#### Exercise
Read the records beneath this task and copy every line that contains the string "example".

▬▬▬▬▬▬▬▬▬▬

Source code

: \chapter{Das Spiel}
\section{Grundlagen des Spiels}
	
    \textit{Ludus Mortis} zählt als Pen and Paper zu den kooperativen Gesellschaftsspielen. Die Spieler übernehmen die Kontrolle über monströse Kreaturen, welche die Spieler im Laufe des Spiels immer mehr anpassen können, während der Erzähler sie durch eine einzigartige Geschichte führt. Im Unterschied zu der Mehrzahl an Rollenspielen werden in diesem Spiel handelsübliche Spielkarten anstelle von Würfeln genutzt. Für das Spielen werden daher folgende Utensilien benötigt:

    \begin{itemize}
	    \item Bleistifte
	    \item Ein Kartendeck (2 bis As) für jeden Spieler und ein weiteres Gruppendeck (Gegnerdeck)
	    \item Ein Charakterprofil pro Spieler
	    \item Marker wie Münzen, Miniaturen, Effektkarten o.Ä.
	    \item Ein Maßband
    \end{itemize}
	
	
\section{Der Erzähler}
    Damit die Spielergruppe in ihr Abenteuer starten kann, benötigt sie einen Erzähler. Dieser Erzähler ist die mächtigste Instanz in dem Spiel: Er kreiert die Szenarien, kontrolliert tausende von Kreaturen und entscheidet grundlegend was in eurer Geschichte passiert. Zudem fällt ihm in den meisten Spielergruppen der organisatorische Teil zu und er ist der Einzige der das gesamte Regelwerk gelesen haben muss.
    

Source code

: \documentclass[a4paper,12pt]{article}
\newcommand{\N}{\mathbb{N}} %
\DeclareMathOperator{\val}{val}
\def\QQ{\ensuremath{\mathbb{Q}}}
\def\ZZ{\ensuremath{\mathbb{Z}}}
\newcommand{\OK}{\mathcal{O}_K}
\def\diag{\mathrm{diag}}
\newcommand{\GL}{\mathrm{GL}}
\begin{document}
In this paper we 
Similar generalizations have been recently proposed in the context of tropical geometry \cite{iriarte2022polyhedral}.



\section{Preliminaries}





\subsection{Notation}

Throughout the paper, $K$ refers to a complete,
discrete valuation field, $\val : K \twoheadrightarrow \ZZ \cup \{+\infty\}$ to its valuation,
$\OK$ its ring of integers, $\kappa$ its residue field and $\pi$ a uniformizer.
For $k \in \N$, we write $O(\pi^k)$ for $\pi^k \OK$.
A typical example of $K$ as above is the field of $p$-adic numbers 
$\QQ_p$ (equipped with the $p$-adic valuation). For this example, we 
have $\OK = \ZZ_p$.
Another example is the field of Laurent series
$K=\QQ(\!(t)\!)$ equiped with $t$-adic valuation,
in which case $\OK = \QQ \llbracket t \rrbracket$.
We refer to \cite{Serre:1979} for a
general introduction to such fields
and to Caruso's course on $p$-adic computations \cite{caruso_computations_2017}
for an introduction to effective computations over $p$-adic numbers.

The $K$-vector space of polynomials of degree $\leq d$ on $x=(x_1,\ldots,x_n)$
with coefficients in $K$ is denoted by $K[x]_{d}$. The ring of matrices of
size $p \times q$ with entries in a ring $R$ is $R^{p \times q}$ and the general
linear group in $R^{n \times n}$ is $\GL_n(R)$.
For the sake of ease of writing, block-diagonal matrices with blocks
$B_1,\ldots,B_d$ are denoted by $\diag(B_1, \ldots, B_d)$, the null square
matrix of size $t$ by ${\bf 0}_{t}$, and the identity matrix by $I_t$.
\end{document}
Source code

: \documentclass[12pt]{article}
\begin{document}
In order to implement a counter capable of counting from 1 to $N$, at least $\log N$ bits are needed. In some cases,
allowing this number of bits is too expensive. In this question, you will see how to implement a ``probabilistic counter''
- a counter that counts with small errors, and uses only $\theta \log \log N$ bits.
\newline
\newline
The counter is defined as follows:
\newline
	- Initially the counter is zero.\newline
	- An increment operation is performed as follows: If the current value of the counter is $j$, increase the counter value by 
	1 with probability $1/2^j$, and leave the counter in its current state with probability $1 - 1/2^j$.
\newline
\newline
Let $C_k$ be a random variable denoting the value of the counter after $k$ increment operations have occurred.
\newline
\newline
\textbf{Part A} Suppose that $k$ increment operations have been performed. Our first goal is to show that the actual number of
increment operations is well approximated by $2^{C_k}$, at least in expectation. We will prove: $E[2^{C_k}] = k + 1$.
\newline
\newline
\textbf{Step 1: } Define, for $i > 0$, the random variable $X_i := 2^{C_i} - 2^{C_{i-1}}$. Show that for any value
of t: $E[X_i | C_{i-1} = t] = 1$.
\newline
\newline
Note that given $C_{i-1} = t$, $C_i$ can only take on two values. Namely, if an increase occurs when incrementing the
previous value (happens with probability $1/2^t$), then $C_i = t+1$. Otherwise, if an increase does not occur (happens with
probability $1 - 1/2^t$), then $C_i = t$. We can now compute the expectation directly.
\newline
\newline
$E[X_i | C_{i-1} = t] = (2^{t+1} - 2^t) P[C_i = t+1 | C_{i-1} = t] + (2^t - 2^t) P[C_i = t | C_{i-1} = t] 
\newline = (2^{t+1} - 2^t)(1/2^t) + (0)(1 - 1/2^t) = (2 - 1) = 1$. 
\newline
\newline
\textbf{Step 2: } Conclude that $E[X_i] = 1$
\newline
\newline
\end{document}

▬▬▬▬▬▬▬▬▬▬

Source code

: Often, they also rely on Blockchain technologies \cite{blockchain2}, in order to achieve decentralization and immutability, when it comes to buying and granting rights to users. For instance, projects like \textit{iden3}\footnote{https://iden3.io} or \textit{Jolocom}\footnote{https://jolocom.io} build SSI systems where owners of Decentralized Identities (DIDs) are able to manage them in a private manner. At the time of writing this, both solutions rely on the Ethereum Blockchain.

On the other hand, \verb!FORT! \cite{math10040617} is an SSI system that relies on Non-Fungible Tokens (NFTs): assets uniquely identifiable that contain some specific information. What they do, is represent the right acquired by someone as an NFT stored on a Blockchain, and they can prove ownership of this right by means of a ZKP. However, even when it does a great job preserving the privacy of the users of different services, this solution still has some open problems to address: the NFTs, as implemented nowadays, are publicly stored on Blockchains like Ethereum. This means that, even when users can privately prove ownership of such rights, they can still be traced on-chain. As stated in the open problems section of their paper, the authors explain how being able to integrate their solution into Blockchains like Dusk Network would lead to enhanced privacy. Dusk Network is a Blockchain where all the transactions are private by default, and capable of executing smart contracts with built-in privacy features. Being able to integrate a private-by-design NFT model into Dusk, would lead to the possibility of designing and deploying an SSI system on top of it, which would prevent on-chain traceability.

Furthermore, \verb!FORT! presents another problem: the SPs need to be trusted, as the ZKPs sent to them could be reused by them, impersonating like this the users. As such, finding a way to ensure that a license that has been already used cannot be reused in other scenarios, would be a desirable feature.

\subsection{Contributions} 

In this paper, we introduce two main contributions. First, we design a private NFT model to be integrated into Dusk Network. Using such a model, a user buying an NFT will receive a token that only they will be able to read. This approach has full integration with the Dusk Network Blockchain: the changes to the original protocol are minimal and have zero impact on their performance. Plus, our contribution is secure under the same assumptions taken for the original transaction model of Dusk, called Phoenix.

▬▬▬▬▬▬▬▬▬▬

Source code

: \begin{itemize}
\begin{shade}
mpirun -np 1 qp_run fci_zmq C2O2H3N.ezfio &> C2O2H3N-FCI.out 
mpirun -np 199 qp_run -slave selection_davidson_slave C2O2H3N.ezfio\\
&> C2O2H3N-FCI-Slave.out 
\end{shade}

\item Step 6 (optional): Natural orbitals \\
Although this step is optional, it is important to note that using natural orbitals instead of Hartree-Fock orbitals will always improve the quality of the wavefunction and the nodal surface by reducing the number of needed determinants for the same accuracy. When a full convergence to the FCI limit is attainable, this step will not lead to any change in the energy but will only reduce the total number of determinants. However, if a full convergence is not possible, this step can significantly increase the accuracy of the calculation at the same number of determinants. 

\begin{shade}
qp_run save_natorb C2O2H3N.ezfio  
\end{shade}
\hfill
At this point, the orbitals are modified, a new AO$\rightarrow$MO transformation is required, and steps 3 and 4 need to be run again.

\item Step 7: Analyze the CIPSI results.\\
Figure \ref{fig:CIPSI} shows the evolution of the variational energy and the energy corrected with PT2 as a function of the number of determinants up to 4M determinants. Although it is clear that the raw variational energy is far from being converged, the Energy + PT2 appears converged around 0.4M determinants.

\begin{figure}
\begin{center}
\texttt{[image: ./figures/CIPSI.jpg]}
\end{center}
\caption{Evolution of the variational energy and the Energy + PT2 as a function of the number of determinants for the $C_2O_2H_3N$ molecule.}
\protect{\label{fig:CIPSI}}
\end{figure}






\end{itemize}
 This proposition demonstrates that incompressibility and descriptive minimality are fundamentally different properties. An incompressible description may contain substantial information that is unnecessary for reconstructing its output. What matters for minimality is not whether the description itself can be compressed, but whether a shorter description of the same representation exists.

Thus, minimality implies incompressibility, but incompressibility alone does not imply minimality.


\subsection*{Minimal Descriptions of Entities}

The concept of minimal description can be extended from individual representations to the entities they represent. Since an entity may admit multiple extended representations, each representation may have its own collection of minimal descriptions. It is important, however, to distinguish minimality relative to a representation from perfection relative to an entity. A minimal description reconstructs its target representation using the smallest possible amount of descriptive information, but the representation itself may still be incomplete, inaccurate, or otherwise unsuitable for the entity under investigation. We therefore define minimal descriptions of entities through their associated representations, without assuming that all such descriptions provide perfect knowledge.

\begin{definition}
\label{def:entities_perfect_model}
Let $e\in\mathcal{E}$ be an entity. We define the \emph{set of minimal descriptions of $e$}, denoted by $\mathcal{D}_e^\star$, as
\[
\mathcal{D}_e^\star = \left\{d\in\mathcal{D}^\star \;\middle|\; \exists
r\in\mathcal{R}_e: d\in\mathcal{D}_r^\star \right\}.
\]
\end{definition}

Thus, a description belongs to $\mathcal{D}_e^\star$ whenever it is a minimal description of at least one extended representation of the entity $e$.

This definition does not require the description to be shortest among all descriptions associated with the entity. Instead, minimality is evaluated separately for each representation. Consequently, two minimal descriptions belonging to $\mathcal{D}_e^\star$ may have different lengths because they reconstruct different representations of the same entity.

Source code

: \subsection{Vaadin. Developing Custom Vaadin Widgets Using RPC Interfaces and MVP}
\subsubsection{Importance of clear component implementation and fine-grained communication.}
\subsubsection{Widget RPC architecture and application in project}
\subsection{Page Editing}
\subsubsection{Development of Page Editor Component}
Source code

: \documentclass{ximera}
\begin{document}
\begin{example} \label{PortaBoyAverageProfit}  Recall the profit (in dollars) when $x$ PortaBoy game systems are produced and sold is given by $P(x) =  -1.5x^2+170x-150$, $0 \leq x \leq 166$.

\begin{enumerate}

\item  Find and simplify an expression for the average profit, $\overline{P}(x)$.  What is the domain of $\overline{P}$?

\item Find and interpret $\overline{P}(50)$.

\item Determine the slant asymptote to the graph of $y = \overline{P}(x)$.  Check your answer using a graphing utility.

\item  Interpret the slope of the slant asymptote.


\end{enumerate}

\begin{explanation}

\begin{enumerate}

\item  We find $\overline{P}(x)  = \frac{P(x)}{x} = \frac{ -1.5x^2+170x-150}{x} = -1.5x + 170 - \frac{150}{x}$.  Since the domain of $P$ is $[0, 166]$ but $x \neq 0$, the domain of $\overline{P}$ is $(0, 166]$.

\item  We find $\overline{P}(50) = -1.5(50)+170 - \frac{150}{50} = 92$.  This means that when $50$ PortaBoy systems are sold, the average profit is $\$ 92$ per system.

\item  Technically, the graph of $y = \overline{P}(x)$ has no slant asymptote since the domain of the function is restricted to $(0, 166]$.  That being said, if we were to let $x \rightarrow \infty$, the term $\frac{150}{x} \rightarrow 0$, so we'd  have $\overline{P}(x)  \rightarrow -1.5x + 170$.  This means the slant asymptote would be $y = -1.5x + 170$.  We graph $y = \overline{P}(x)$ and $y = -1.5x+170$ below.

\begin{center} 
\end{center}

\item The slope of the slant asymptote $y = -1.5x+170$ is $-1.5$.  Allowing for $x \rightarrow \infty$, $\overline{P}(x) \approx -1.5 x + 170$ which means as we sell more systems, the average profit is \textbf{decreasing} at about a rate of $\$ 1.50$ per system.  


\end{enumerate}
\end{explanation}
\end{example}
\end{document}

▬▬▬▬▬▬▬▬▬▬

#### Problem solution
A typical example of $K$ as above is the field of $p$-adic numbers 
$\QQ_p$ (equipped with the $p$-adic valuation). For this example, we 
Another example is the field of Laurent series
\begin{example} \label{PortaBoyAverageProfit}  Recall the profit (in dollars) when $x$ PortaBoy game systems are produced and sold is given by $P(x) =  -1.5x^2+170x-150$, $0 \leq x \leq 166$.
\end{example}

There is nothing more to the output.